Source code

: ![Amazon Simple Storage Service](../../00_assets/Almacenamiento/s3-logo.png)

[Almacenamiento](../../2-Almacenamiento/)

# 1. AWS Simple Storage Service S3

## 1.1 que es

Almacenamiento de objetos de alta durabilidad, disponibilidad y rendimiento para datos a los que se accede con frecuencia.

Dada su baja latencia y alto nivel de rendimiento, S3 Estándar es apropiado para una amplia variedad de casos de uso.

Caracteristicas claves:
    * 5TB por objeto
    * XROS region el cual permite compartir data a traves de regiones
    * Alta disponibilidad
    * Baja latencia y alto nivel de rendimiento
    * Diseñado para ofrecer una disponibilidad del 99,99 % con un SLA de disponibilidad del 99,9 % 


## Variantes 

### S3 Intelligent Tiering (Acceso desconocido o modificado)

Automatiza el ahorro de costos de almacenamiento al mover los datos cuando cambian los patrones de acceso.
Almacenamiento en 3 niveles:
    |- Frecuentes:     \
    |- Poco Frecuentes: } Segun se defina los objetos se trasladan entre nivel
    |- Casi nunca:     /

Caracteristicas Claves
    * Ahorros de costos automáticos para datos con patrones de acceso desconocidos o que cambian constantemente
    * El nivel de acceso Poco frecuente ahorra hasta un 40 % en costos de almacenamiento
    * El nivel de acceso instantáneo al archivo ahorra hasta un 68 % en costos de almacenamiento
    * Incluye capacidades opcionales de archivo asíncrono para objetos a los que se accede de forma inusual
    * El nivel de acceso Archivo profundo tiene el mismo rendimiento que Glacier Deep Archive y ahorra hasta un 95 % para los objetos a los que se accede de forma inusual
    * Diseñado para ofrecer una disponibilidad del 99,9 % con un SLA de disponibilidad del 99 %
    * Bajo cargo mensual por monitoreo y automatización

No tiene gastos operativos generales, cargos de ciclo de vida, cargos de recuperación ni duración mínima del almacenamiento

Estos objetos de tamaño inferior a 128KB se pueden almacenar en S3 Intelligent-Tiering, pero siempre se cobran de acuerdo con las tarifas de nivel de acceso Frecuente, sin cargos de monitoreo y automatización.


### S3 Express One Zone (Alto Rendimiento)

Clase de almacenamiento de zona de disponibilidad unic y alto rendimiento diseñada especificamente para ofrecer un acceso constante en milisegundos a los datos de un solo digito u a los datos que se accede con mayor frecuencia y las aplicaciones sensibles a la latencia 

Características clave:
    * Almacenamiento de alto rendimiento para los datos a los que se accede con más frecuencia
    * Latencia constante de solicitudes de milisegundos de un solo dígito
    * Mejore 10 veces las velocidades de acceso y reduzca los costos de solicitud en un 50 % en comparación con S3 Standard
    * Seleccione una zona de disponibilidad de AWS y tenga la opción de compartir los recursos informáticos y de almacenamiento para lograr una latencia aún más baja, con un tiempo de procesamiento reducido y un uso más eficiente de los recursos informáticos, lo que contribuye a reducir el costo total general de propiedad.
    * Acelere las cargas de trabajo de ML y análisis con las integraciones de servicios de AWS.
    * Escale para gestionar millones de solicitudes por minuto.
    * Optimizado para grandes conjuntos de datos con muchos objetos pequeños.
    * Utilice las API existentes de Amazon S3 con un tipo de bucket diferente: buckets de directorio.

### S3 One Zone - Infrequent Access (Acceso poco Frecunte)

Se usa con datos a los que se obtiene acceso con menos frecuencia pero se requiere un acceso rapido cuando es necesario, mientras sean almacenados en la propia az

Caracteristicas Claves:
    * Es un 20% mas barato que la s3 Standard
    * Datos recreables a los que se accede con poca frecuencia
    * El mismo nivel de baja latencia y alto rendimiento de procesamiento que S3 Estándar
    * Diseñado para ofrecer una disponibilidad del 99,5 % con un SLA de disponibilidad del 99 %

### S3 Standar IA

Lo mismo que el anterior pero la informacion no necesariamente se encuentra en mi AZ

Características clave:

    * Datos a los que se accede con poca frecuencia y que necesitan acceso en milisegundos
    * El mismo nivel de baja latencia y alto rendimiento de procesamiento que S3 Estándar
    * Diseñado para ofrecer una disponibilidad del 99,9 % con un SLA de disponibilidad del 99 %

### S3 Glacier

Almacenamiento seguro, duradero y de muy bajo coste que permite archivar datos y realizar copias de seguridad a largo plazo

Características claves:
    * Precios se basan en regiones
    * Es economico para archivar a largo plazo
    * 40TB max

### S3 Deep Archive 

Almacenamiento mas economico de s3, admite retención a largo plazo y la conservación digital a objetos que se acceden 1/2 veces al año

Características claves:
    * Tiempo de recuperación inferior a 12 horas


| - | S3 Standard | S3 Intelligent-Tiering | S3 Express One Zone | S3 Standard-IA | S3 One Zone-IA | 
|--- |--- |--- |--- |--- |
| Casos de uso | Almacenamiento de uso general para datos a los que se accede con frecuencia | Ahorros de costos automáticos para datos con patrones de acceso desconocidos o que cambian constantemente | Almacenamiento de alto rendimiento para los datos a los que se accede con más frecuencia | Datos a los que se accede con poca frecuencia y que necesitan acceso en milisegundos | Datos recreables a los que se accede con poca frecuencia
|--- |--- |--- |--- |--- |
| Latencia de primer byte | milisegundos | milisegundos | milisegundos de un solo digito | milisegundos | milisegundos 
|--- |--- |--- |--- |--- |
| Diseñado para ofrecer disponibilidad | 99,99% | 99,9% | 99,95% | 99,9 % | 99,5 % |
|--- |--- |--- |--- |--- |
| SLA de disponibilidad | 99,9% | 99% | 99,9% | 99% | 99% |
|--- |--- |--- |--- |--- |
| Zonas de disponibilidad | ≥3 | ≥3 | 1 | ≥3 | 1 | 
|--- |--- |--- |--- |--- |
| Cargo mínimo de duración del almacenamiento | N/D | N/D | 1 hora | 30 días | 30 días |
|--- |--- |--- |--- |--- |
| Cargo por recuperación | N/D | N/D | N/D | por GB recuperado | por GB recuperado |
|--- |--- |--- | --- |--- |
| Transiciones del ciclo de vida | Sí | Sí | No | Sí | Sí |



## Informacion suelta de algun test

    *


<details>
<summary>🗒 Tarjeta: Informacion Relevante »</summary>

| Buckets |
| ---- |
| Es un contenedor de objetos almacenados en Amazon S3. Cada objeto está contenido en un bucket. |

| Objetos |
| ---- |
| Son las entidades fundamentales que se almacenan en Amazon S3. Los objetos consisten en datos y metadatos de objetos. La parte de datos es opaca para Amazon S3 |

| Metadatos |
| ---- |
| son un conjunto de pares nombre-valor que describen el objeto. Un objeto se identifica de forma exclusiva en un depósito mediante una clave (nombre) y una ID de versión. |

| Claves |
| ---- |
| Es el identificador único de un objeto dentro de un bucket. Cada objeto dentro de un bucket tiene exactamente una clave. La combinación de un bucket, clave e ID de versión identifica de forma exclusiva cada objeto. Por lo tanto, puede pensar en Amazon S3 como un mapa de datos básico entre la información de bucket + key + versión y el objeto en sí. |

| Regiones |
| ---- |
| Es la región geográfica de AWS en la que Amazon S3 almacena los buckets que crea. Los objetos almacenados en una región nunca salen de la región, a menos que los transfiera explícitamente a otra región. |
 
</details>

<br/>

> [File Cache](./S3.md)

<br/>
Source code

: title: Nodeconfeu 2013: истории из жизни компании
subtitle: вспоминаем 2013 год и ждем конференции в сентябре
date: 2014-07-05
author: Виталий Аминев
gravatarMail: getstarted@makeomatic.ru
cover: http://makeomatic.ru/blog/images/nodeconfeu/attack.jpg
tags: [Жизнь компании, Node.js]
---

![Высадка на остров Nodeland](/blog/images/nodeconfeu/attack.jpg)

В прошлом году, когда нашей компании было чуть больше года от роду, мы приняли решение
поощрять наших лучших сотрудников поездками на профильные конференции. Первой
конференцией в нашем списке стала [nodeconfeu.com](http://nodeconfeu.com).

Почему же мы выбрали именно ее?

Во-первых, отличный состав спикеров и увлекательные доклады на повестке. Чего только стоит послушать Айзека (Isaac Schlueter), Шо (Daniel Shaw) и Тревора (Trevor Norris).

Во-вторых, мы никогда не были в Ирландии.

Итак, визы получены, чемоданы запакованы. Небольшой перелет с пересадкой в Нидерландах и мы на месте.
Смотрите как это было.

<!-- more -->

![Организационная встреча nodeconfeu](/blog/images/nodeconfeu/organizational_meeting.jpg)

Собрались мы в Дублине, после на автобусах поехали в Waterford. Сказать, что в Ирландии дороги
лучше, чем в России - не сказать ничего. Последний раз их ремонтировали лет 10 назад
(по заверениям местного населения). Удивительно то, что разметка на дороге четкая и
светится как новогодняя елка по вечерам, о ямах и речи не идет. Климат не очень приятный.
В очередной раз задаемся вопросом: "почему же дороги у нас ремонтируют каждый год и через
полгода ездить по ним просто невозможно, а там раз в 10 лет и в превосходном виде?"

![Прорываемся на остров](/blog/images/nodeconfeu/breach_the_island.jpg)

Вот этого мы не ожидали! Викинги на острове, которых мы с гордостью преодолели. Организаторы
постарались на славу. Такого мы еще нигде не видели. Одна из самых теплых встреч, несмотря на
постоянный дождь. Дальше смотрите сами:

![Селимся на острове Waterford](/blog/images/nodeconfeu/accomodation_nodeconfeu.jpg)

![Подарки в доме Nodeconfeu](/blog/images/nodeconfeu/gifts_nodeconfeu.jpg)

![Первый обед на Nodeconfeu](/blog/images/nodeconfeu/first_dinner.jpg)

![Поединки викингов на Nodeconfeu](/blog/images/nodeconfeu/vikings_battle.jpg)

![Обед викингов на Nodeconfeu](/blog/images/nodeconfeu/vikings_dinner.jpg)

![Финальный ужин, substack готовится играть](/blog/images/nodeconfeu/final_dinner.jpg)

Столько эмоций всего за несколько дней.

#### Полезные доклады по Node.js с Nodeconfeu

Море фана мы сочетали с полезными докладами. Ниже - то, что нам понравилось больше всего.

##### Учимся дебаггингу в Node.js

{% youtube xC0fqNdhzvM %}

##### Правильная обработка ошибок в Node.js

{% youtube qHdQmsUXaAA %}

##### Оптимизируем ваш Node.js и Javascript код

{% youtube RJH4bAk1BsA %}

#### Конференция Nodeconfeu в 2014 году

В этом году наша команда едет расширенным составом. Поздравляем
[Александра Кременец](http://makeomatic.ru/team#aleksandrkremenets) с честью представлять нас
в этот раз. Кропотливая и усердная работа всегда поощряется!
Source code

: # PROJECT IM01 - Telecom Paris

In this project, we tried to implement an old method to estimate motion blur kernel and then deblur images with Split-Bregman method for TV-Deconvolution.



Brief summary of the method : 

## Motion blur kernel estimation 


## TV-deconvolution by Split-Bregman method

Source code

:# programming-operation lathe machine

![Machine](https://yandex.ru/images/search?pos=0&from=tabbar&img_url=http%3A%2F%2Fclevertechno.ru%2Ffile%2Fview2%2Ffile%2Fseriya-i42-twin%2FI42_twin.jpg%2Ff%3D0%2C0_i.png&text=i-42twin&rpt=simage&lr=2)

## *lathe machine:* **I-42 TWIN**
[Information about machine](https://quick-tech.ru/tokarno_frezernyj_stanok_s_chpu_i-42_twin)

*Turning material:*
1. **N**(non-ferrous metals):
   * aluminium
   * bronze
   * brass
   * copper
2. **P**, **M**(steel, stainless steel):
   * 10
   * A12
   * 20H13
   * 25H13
^^^^^^^^
Up to and including the line with "Incluye capacidades opcionales", repeat the data exactly, starting from its first line; nothing else belongs in the response.

## SOLUTION
Source code

: ![Amazon Simple Storage Service](../../00_assets/Almacenamiento/s3-logo.png)

[Almacenamiento](../../2-Almacenamiento/)

# 1. AWS Simple Storage Service S3

## 1.1 que es

Almacenamiento de objetos de alta durabilidad, disponibilidad y rendimiento para datos a los que se accede con frecuencia.

Dada su baja latencia y alto nivel de rendimiento, S3 Estándar es apropiado para una amplia variedad de casos de uso.

Caracteristicas claves:
    * 5TB por objeto
    * XROS region el cual permite compartir data a traves de regiones
    * Alta disponibilidad
    * Baja latencia y alto nivel de rendimiento
    * Diseñado para ofrecer una disponibilidad del 99,99 % con un SLA de disponibilidad del 99,9 % 


## Variantes 

### S3 Intelligent Tiering (Acceso desconocido o modificado)

Automatiza el ahorro de costos de almacenamiento al mover los datos cuando cambian los patrones de acceso.
Almacenamiento en 3 niveles:
    |- Frecuentes:     \
    |- Poco Frecuentes: } Segun se defina los objetos se trasladan entre nivel
    |- Casi nunca:     /

Caracteristicas Claves
    * Ahorros de costos automáticos para datos con patrones de acceso desconocidos o que cambian constantemente
    * El nivel de acceso Poco frecuente ahorra hasta un 40 % en costos de almacenamiento
    * El nivel de acceso instantáneo al archivo ahorra hasta un 68 % en costos de almacenamiento
    * Incluye capacidades opcionales de archivo asíncrono para objetos a los que se accede de forma inusual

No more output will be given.